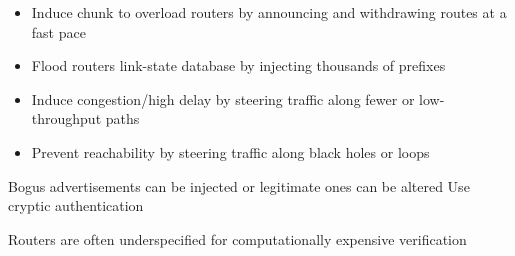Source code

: \begin{itemize}
\begin{itemize}
\begin{itemize}
                    \item Induce chunk to overload routers by announcing and withdrawing routes at a fast pace
                    \item Flood routers link-state database by injecting thousands of prefixes
                    \item Induce congestion/high delay by steering traffic along fewer or low-throughput paths
                    \item Prevent reachability by steering traffic along black holes or loops
                \end{itemize}
        \end{itemize}
     Bogus advertisements can be injected or legitimate ones can be altered
     Use cryptic authentication
        \begin{itemize}
            \icon Routers are often underspecified for computationally expensive verification
        \end{itemize}
\end{itemize}


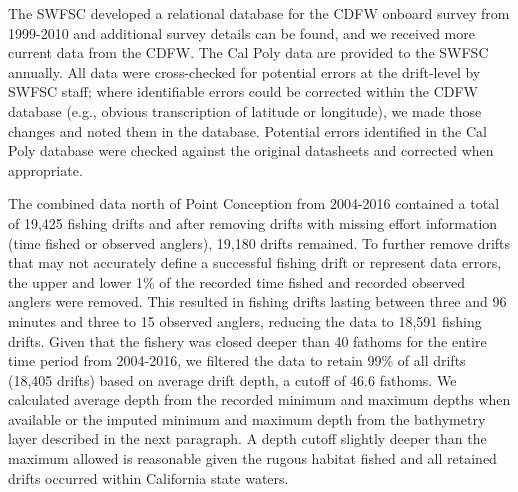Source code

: \documentclass[
  authoryear,
  preprint,
  3p]{elsarticle}
\begin{document}
The SWFSC developed a relational database for the CDFW onboard survey
from 1999-2010 and additional survey details can be
found\citeyearpar{Monk:2014:DRD}, and we received more current data from
the CDFW. The Cal Poly data are provided to the SWFSC annually. All data
were cross-checked for potential errors at the drift-level by SWFSC
staff; where identifiable errors could be corrected within the CDFW
database (e.g., obvious transcription of latitude or longitude), we made
those changes and noted them in the database. Potential errors
identified in the Cal Poly database were checked against the original
datasheets and corrected when appropriate.

The combined data north of Point Conception from 2004-2016 contained a
total of 19,425 fishing drifts and after removing drifts with missing
effort information (time fished or observed anglers), 19,180 drifts
remained. To further remove drifts that may not accurately define a
successful fishing drift or represent data errors, the upper and lower
1\% of the recorded time fished and recorded observed anglers were
removed. This resulted in fishing drifts lasting between three and 96
minutes and three to 15 observed anglers, reducing the data to 18,591
fishing drifts. Given that the fishery was closed deeper than 40 fathoms
for the entire time period from 2004-2016, we filtered the data to
retain 99\% of all drifts (18,405 drifts) based on average drift depth,
a cutoff of 46.6 fathoms. We calculated average depth from the recorded
minimum and maximum depths when available or the imputed minimum and
maximum depth from the bathymetry layer described in the next paragraph.
A depth cutoff slightly deeper than the maximum allowed is reasonable
given the rugous habitat fished and all retained drifts occurred within
California state waters.
\end{document}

==========

• [Task prompt] Above are the records; copy exactly the lines from the one with "Use cryptic authentication" through the one with "from 1999-2010 and", including both, and nothing more. Leave out pictures.

• [Task solution]
     Use cryptic authentication
        \begin{itemize}
            \icon Routers are often underspecified for computationally expensive verification
        \end{itemize}
\end{itemize}


Source code

: \documentclass[
  authoryear,
  preprint,
  3p]{elsarticle}
\begin{document}
The SWFSC developed a relational database for the CDFW onboard survey
from 1999-2010 and additional survey details can be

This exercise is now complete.